— Assignment —
Below are the entries; return exactly the line with "3. 从离散的整数集合 $[0,1,...,2^k-1]$" and every later line, without anything else.

— Task data —
____
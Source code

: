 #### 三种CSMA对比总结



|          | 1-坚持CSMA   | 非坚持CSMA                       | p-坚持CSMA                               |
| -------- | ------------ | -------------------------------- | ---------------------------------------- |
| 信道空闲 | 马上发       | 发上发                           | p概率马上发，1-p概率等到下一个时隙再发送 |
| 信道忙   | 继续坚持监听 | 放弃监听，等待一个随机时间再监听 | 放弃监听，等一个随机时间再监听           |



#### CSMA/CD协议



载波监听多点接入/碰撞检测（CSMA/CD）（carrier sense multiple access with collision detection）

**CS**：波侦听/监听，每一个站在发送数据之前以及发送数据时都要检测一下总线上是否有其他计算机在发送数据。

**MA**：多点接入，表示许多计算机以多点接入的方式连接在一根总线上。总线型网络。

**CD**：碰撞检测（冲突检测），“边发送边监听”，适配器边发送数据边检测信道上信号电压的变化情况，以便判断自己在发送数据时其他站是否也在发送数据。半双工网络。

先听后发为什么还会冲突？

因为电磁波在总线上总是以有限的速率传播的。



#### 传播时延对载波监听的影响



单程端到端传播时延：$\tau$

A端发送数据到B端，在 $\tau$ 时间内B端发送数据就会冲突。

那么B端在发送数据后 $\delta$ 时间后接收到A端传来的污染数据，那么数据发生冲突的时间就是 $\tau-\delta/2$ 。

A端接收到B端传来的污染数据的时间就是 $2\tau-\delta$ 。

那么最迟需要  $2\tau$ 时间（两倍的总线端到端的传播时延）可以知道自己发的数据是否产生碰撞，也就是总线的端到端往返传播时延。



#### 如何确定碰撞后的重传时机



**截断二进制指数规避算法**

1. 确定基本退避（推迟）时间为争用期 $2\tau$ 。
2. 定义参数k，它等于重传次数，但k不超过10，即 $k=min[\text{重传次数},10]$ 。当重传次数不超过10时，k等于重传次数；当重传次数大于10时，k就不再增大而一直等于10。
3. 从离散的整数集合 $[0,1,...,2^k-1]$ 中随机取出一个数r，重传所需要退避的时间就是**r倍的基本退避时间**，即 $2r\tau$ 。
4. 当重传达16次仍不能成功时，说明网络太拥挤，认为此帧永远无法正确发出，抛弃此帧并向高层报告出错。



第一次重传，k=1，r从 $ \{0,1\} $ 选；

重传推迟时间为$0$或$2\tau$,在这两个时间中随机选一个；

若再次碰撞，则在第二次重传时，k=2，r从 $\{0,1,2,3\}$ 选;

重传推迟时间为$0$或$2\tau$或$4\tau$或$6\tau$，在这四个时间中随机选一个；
____
— Problem solution —
3. 从离散的整数集合 $[0,1,...,2^k-1]$ 中随机取出一个数r，重传所需要退避的时间就是**r倍的基本退避时间**，即 $2r\tau$ 。
4. 当重传达16次仍不能成功时，说明网络太拥挤，认为此帧永远无法正确发出，抛弃此帧并向高层报告出错。



第一次重传，k=1，r从 $ \{0,1\} $ 选；

重传推迟时间为$0$或$2\tau$,在这两个时间中随机选一个；

若再次碰撞，则在第二次重传时，k=2，r从 $\{0,1,2,3\}$ 选;

重传推迟时间为$0$或$2\tau$或$4\tau$或$6\tau$，在这四个时间中随机选一个；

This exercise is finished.